→ Task requirements:
Print the listing below again, exactly. Skip the pictures.

→ Records for the exercise:
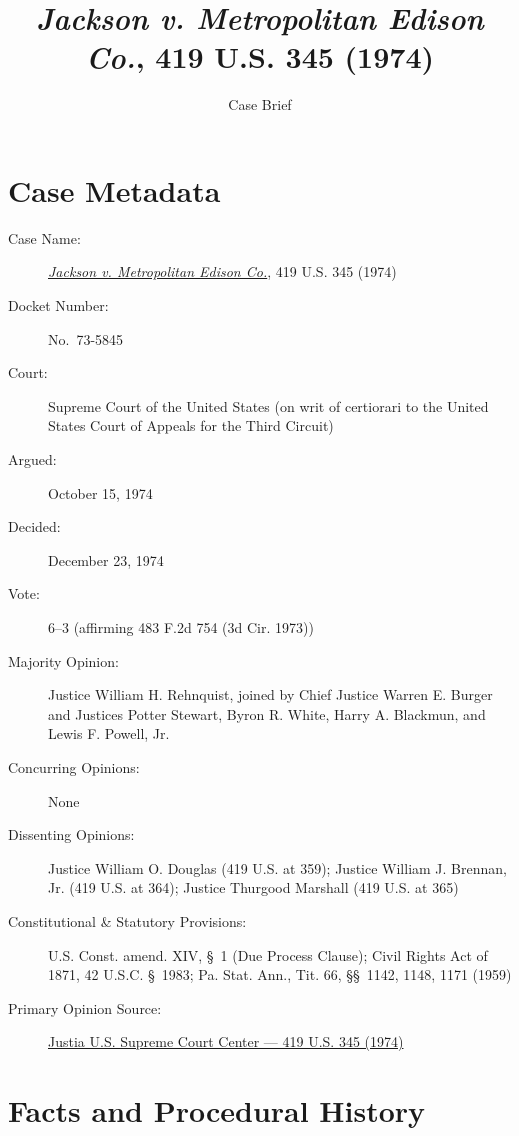 \documentclass[12pt]{article}
\title{\textit{Jackson v. Metropolitan Edison Co.}, 419 U.S. 345 (1974)}
\author{Case Brief}
\date{}
\begin{document}
\maketitle


\section{Case Metadata}

\begin{description}
  \item[Case Name:] \href{https://supreme.justia.com/cases/federal/us/419/345/}{\emph{Jackson v. Metropolitan Edison Co.}}, 419 U.S. 345 (1974)
  \item[Docket Number:] No.~73-5845
  \item[Court:] Supreme Court of the United States (on writ of certiorari to the United States Court of Appeals for the Third Circuit)
  \item[Argued:] October 15, 1974
  \item[Decided:] December 23, 1974
  \item[Vote:] 6--3 (affirming 483 F.2d 754 (3d Cir. 1973))
  \item[Majority Opinion:] Justice William H. Rehnquist, joined by Chief Justice Warren E. Burger and Justices Potter Stewart, Byron R. White, Harry A. Blackmun, and Lewis F. Powell, Jr.
  \item[Concurring Opinions:] None
  \item[Dissenting Opinions:] Justice William O. Douglas (419 U.S. at 359); Justice William J. Brennan, Jr. (419 U.S. at 364); Justice Thurgood Marshall (419 U.S. at 365)
  \item[Constitutional \& Statutory Provisions:] U.S. Const. amend. XIV, \S~1 (Due Process Clause); Civil Rights Act of 1871, 42 U.S.C. \S~1983; Pa. Stat. Ann., Tit. 66, \S\S~1142, 1148, 1171 (1959)
  \item[Primary Opinion Source:] \href{https://supreme.justia.com/cases/federal/us/419/345/}{Justia U.S. Supreme Court Center --- 419 U.S. 345 (1974)}
\end{description}

\section{Facts and Procedural History}
\end{document}
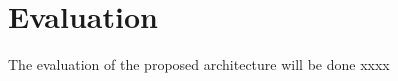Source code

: \section{Evaluation}
\label{sec:Evaluation}

The evaluation of the proposed architecture will be done xxxx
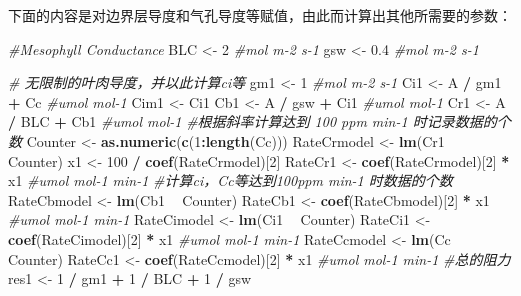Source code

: \documentclass[
]{krantz}
\makeatletter
\newenvironment{Shaded}{\begin{snugshade}}{\end{snugshade}}
\newcommand{\CommentTok}[1]{\textcolor[rgb]{0.56,0.35,0.01}{\textit{#1}}}
\newcommand{\DecValTok}[1]{\textcolor[rgb]{0.00,0.00,0.81}{#1}}
\newcommand{\FloatTok}[1]{\textcolor[rgb]{0.00,0.00,0.81}{#1}}
\newcommand{\KeywordTok}[1]{\textcolor[rgb]{0.13,0.29,0.53}{\textbf{#1}}}
\newcommand{\NormalTok}[1]{#1}
\newcommand{\OperatorTok}[1]{\textcolor[rgb]{0.81,0.36,0.00}{\textbf{#1}}}
\newcommand{\StringTok}[1]{\textcolor[rgb]{0.31,0.60,0.02}{#1}}
\newenvironment{kframe}{%
\medskip{}
\setlength{\fboxsep}{.8em}
 \def\at@end@of@kframe{}%
 \ifinner\ifhmode%
  \def\at@end@of@kframe{\end{minipage}}%
  \begin{minipage}{\columnwidth}%
 \fi\fi%
 \def\FrameCommand##1{\hskip\@totalleftmargin \hskip-\fboxsep
 \colorbox{shadecolor}{##1}\hskip-\fboxsep
     \hskip-\linewidth \hskip-\@totalleftmargin \hskip\columnwidth}%
 \MakeFramed {\advance\hsize-\width
   \@totalleftmargin\z@ \linewidth\hsize
   \@setminipage}}%
 {\par\unskip\endMakeFramed%
 \at@end@of@kframe}
\renewenvironment{Shaded}{\begin{kframe}}{\end{kframe}}
\makeatother
\begin{document}
下面的内容是对边界层导度和气孔导度等赋值，由此而计算出其他所需要的参数：

\begin{Shaded}
\begin{Highlighting}[]
\CommentTok{#Mesophyll Conductance}
\NormalTok{BLC <-}\StringTok{ }\DecValTok{2} \CommentTok{#mol m-2 s-1}
\NormalTok{gsw <-}\StringTok{ }\FloatTok{0.4} \CommentTok{#mol m-2 s-1}

\CommentTok{# 无限制的叶肉导度，并以此计算ci等}
\NormalTok{gm1 <-}\StringTok{ }\DecValTok{1} \CommentTok{#mol m-2 s-1}
\NormalTok{Ci1 <-}\StringTok{ }\NormalTok{A }\OperatorTok{/}\StringTok{ }\NormalTok{gm1 }\OperatorTok{+}\StringTok{ }\NormalTok{Cc }\CommentTok{#umol mol-1}
\NormalTok{Cim1 <-}\StringTok{ }\NormalTok{Ci1}
\NormalTok{Cb1 <-}\StringTok{ }\NormalTok{A }\OperatorTok{/}\StringTok{ }\NormalTok{gsw }\OperatorTok{+}\StringTok{ }\NormalTok{Ci1 }\CommentTok{#umol mol-1}
\NormalTok{Cr1 <-}\StringTok{ }\NormalTok{A }\OperatorTok{/}\StringTok{ }\NormalTok{BLC }\OperatorTok{+}\StringTok{ }\NormalTok{Cb1 }\CommentTok{#umol mol-1}
\CommentTok{#根据斜率计算达到 100 ppm min-1 时记录数据的个数}
\NormalTok{Counter <-}\StringTok{ }\KeywordTok{as.numeric}\NormalTok{(}\KeywordTok{c}\NormalTok{(}\DecValTok{1}\OperatorTok{:}\KeywordTok{length}\NormalTok{(Cc)))}
\NormalTok{RateCrmodel <-}\StringTok{ }\KeywordTok{lm}\NormalTok{(Cr1 }\OperatorTok{~}\StringTok{ }\NormalTok{Counter)}
\NormalTok{x1 <-}\StringTok{ }\DecValTok{100} \OperatorTok{/}\StringTok{ }\KeywordTok{coef}\NormalTok{(RateCrmodel)[}\DecValTok{2}\NormalTok{] }
\NormalTok{RateCr1 <-}\StringTok{ }\KeywordTok{coef}\NormalTok{(RateCrmodel)[}\DecValTok{2}\NormalTok{] }\OperatorTok{*}\StringTok{ }\NormalTok{x1 }\CommentTok{#umol mol-1 min-1}
\CommentTok{#计算ci，Cc等达到100ppm min-1 时数据的个数}
\NormalTok{RateCbmodel <-}\StringTok{ }\KeywordTok{lm}\NormalTok{(Cb1 }\OperatorTok{~}\StringTok{ }\NormalTok{Counter)}
\NormalTok{RateCb1 <-}\StringTok{ }\KeywordTok{coef}\NormalTok{(RateCbmodel)[}\DecValTok{2}\NormalTok{] }\OperatorTok{*}\StringTok{ }\NormalTok{x1 }\CommentTok{#umol mol-1 min-1}
\NormalTok{RateCimodel <-}\StringTok{ }\KeywordTok{lm}\NormalTok{(Ci1 }\OperatorTok{~}\StringTok{ }\NormalTok{Counter)}
\NormalTok{RateCi1 <-}\StringTok{ }\KeywordTok{coef}\NormalTok{(RateCimodel)[}\DecValTok{2}\NormalTok{] }\OperatorTok{*}\StringTok{ }\NormalTok{x1 }\CommentTok{#umol mol-1 min-1}
\NormalTok{RateCcmodel <-}\StringTok{ }\KeywordTok{lm}\NormalTok{(Cc }\OperatorTok{~}\StringTok{ }\NormalTok{Counter)}
\NormalTok{RateCc1 <-}\StringTok{ }\KeywordTok{coef}\NormalTok{(RateCcmodel)[}\DecValTok{2}\NormalTok{] }\OperatorTok{*}\StringTok{ }\NormalTok{x1 }\CommentTok{#umol mol-1 min-1}
\CommentTok{#总的阻力}
\NormalTok{res1 <-}\StringTok{ }\DecValTok{1} \OperatorTok{/}\StringTok{ }\NormalTok{gm1 }\OperatorTok{+}\StringTok{ }\DecValTok{1} \OperatorTok{/}\StringTok{ }\NormalTok{BLC }\OperatorTok{+}\StringTok{ }\DecValTok{1} \OperatorTok{/}\StringTok{ }\NormalTok{gsw}


\end{Highlighting}
\end{Shaded}
\end{document}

→ Written solution:
 \documentclass[12pt]{article}
\title{\textit{Jackson v. Metropolitan Edison Co.}, 419 U.S. 345 (1974)}
\author{Case Brief}
\date{}
\begin{document}
\maketitle


\section{Case Metadata}

\begin{description}
  \item[Case Name:] \href{https://supreme.justia.com/cases/federal/us/419/345/}{\emph{Jackson v. Metropolitan Edison Co.}}, 419 U.S. 345 (1974)
  \item[Docket Number:] No.~73-5845
  \item[Court:] Supreme Court of the United States (on writ of certiorari to the United States Court of Appeals for the Third Circuit)
  \item[Argued:] October 15, 1974
  \item[Decided:] December 23, 1974
  \item[Vote:] 6--3 (affirming 483 F.2d 754 (3d Cir. 1973))
  \item[Majority Opinion:] Justice William H. Rehnquist, joined by Chief Justice Warren E. Burger and Justices Potter Stewart, Byron R. White, Harry A. Blackmun, and Lewis F. Powell, Jr.
  \item[Concurring Opinions:] None
  \item[Dissenting Opinions:] Justice William O. Douglas (419 U.S. at 359); Justice William J. Brennan, Jr. (419 U.S. at 364); Justice Thurgood Marshall (419 U.S. at 365)
  \item[Constitutional \& Statutory Provisions:] U.S. Const. amend. XIV, \S~1 (Due Process Clause); Civil Rights Act of 1871, 42 U.S.C. \S~1983; Pa. Stat. Ann., Tit. 66, \S\S~1142, 1148, 1171 (1959)
  \item[Primary Opinion Source:] \href{https://supreme.justia.com/cases/federal/us/419/345/}{Justia U.S. Supreme Court Center --- 419 U.S. 345 (1974)}
\end{description}

\section{Facts and Procedural History}
\end{document}
Source code

: \section{Evaluation}
\label{sec:Evaluation}

The evaluation of the proposed architecture will be done xxxx
Source code

: \documentclass[
]{krantz}
\makeatletter
\newenvironment{Shaded}{\begin{snugshade}}{\end{snugshade}}
\newcommand{\CommentTok}[1]{\textcolor[rgb]{0.56,0.35,0.01}{\textit{#1}}}
\newcommand{\DecValTok}[1]{\textcolor[rgb]{0.00,0.00,0.81}{#1}}
\newcommand{\FloatTok}[1]{\textcolor[rgb]{0.00,0.00,0.81}{#1}}
\newcommand{\KeywordTok}[1]{\textcolor[rgb]{0.13,0.29,0.53}{\textbf{#1}}}
\newcommand{\NormalTok}[1]{#1}
\newcommand{\OperatorTok}[1]{\textcolor[rgb]{0.81,0.36,0.00}{\textbf{#1}}}
\newcommand{\StringTok}[1]{\textcolor[rgb]{0.31,0.60,0.02}{#1}}
\newenvironment{kframe}{%
\medskip{}
\setlength{\fboxsep}{.8em}
 \def\at@end@of@kframe{}%
 \ifinner\ifhmode%
  \def\at@end@of@kframe{\end{minipage}}%
  \begin{minipage}{\columnwidth}%
 \fi\fi%
 \def\FrameCommand##1{\hskip\@totalleftmargin \hskip-\fboxsep
 \colorbox{shadecolor}{##1}\hskip-\fboxsep
     \hskip-\linewidth \hskip-\@totalleftmargin \hskip\columnwidth}%
 \MakeFramed {\advance\hsize-\width
   \@totalleftmargin\z@ \linewidth\hsize
   \@setminipage}}%
 {\par\unskip\endMakeFramed%
 \at@end@of@kframe}
\renewenvironment{Shaded}{\begin{kframe}}{\end{kframe}}
\makeatother
\begin{document}
下面的内容是对边界层导度和气孔导度等赋值，由此而计算出其他所需要的参数：

\begin{Shaded}
\begin{Highlighting}[]
\CommentTok{#Mesophyll Conductance}
\NormalTok{BLC <-}\StringTok{ }\DecValTok{2} \CommentTok{#mol m-2 s-1}
\NormalTok{gsw <-}\StringTok{ }\FloatTok{0.4} \CommentTok{#mol m-2 s-1}

\CommentTok{# 无限制的叶肉导度，并以此计算ci等}
\NormalTok{gm1 <-}\StringTok{ }\DecValTok{1} \CommentTok{#mol m-2 s-1}
\NormalTok{Ci1 <-}\StringTok{ }\NormalTok{A }\OperatorTok{/}\StringTok{ }\NormalTok{gm1 }\OperatorTok{+}\StringTok{ }\NormalTok{Cc }\CommentTok{#umol mol-1}
\NormalTok{Cim1 <-}\StringTok{ }\NormalTok{Ci1}
\NormalTok{Cb1 <-}\StringTok{ }\NormalTok{A }\OperatorTok{/}\StringTok{ }\NormalTok{gsw }\OperatorTok{+}\StringTok{ }\NormalTok{Ci1 }\CommentTok{#umol mol-1}
\NormalTok{Cr1 <-}\StringTok{ }\NormalTok{A }\OperatorTok{/}\StringTok{ }\NormalTok{BLC }\OperatorTok{+}\StringTok{ }\NormalTok{Cb1 }\CommentTok{#umol mol-1}
\CommentTok{#根据斜率计算达到 100 ppm min-1 时记录数据的个数}
\NormalTok{Counter <-}\StringTok{ }\KeywordTok{as.numeric}\NormalTok{(}\KeywordTok{c}\NormalTok{(}\DecValTok{1}\OperatorTok{:}\KeywordTok{length}\NormalTok{(Cc)))}
\NormalTok{RateCrmodel <-}\StringTok{ }\KeywordTok{lm}\NormalTok{(Cr1 }\OperatorTok{~}\StringTok{ }\NormalTok{Counter)}
\NormalTok{x1 <-}\StringTok{ }\DecValTok{100} \OperatorTok{/}\StringTok{ }\KeywordTok{coef}\NormalTok{(RateCrmodel)[}\DecValTok{2}\NormalTok{] }
\NormalTok{RateCr1 <-}\StringTok{ }\KeywordTok{coef}\NormalTok{(RateCrmodel)[}\DecValTok{2}\NormalTok{] }\OperatorTok{*}\StringTok{ }\NormalTok{x1 }\CommentTok{#umol mol-1 min-1}
\CommentTok{#计算ci，Cc等达到100ppm min-1 时数据的个数}
\NormalTok{RateCbmodel <-}\StringTok{ }\KeywordTok{lm}\NormalTok{(Cb1 }\OperatorTok{~}\StringTok{ }\NormalTok{Counter)}
\NormalTok{RateCb1 <-}\StringTok{ }\KeywordTok{coef}\NormalTok{(RateCbmodel)[}\DecValTok{2}\NormalTok{] }\OperatorTok{*}\StringTok{ }\NormalTok{x1 }\CommentTok{#umol mol-1 min-1}
\NormalTok{RateCimodel <-}\StringTok{ }\KeywordTok{lm}\NormalTok{(Ci1 }\OperatorTok{~}\StringTok{ }\NormalTok{Counter)}
\NormalTok{RateCi1 <-}\StringTok{ }\KeywordTok{coef}\NormalTok{(RateCimodel)[}\DecValTok{2}\NormalTok{] }\OperatorTok{*}\StringTok{ }\NormalTok{x1 }\CommentTok{#umol mol-1 min-1}
\NormalTok{RateCcmodel <-}\StringTok{ }\KeywordTok{lm}\NormalTok{(Cc }\OperatorTok{~}\StringTok{ }\NormalTok{Counter)}
\NormalTok{RateCc1 <-}\StringTok{ }\KeywordTok{coef}\NormalTok{(RateCcmodel)[}\DecValTok{2}\NormalTok{] }\OperatorTok{*}\StringTok{ }\NormalTok{x1 }\CommentTok{#umol mol-1 min-1}
\CommentTok{#总的阻力}
\NormalTok{res1 <-}\StringTok{ }\DecValTok{1} \OperatorTok{/}\StringTok{ }\NormalTok{gm1 }\OperatorTok{+}\StringTok{ }\DecValTok{1} \OperatorTok{/}\StringTok{ }\NormalTok{BLC }\OperatorTok{+}\StringTok{ }\DecValTok{1} \OperatorTok{/}\StringTok{ }\NormalTok{gsw}


\end{Highlighting}
\end{Shaded}
\end{document}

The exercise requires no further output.